═══ Raw data ═══

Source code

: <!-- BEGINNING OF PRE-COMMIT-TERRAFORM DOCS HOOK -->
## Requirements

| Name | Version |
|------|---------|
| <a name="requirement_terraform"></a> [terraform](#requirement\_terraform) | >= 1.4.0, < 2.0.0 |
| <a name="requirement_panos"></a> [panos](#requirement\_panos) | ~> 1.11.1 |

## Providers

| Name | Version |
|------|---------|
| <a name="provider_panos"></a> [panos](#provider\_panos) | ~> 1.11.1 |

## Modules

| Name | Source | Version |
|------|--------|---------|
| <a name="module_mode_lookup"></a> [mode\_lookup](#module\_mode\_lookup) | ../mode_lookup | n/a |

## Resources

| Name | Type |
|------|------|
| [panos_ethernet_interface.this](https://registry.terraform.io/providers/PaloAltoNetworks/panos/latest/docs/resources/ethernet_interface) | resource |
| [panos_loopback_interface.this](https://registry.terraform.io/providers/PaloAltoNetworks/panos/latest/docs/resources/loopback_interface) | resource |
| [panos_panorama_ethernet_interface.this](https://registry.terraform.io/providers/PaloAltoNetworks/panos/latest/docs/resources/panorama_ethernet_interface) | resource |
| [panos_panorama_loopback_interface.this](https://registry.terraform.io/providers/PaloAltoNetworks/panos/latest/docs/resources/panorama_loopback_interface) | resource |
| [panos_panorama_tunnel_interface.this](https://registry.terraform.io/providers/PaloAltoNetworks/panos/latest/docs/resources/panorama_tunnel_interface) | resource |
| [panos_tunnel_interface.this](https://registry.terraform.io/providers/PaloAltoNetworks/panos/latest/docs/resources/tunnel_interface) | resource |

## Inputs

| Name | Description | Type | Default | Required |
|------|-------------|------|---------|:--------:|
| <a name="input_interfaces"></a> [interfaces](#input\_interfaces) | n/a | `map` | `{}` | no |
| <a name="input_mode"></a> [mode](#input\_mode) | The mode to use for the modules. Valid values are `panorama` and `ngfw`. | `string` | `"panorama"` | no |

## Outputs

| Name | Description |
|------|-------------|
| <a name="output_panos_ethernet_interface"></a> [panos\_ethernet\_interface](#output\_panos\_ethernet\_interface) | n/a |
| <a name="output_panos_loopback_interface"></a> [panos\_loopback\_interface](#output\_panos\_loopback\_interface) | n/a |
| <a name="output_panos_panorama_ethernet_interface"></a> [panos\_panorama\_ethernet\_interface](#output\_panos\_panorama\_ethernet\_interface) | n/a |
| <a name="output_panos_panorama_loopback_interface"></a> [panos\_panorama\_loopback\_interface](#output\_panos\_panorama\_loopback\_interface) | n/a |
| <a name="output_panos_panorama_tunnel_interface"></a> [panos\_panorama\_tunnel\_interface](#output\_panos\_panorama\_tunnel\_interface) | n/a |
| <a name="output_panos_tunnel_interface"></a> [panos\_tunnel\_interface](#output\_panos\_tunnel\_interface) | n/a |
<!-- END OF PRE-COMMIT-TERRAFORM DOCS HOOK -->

═══

» **Your goal**: Transcribe the entire listing without a single omission.

» **Solution to this problem**:
Source code

: <!-- BEGINNING OF PRE-COMMIT-TERRAFORM DOCS HOOK -->
## Requirements

| Name | Version |
|------|---------|
| <a name="requirement_terraform"></a> [terraform](#requirement\_terraform) | >= 1.4.0, < 2.0.0 |
| <a name="requirement_panos"></a> [panos](#requirement\_panos) | ~> 1.11.1 |

## Providers

| Name | Version |
|------|---------|
| <a name="provider_panos"></a> [panos](#provider\_panos) | ~> 1.11.1 |

## Modules

| Name | Source | Version |
|------|--------|---------|
| <a name="module_mode_lookup"></a> [mode\_lookup](#module\_mode\_lookup) | ../mode_lookup | n/a |

## Resources

| Name | Type |
|------|------|
| [panos_ethernet_interface.this](https://registry.terraform.io/providers/PaloAltoNetworks/panos/latest/docs/resources/ethernet_interface) | resource |
| [panos_loopback_interface.this](https://registry.terraform.io/providers/PaloAltoNetworks/panos/latest/docs/resources/loopback_interface) | resource |
| [panos_panorama_ethernet_interface.this](https://registry.terraform.io/providers/PaloAltoNetworks/panos/latest/docs/resources/panorama_ethernet_interface) | resource |
| [panos_panorama_loopback_interface.this](https://registry.terraform.io/providers/PaloAltoNetworks/panos/latest/docs/resources/panorama_loopback_interface) | resource |
| [panos_panorama_tunnel_interface.this](https://registry.terraform.io/providers/PaloAltoNetworks/panos/latest/docs/resources/panorama_tunnel_interface) | resource |
| [panos_tunnel_interface.this](https://registry.terraform.io/providers/PaloAltoNetworks/panos/latest/docs/resources/tunnel_interface) | resource |

## Inputs

| Name | Description | Type | Default | Required |
|------|-------------|------|---------|:--------:|
| <a name="input_interfaces"></a> [interfaces](#input\_interfaces) | n/a | `map` | `{}` | no |
| <a name="input_mode"></a> [mode](#input\_mode) | The mode to use for the modules. Valid values are `panorama` and `ngfw`. | `string` | `"panorama"` | no |

## Outputs

| Name | Description |
|------|-------------|
| <a name="output_panos_ethernet_interface"></a> [panos\_ethernet\_interface](#output\_panos\_ethernet\_interface) | n/a |
| <a name="output_panos_loopback_interface"></a> [panos\_loopback\_interface](#output\_panos\_loopback\_interface) | n/a |
| <a name="output_panos_panorama_ethernet_interface"></a> [panos\_panorama\_ethernet\_interface](#output\_panos\_panorama\_ethernet\_interface) | n/a |
| <a name="output_panos_panorama_loopback_interface"></a> [panos\_panorama\_loopback\_interface](#output\_panos\_panorama\_loopback\_interface) | n/a |
| <a name="output_panos_panorama_tunnel_interface"></a> [panos\_panorama\_tunnel\_interface](#output\_panos\_panorama\_tunnel\_interface) | n/a |
| <a name="output_panos_tunnel_interface"></a> [panos\_tunnel\_interface](#output\_panos\_tunnel\_interface) | n/a |
<!-- END OF PRE-COMMIT-TERRAFORM DOCS HOOK -->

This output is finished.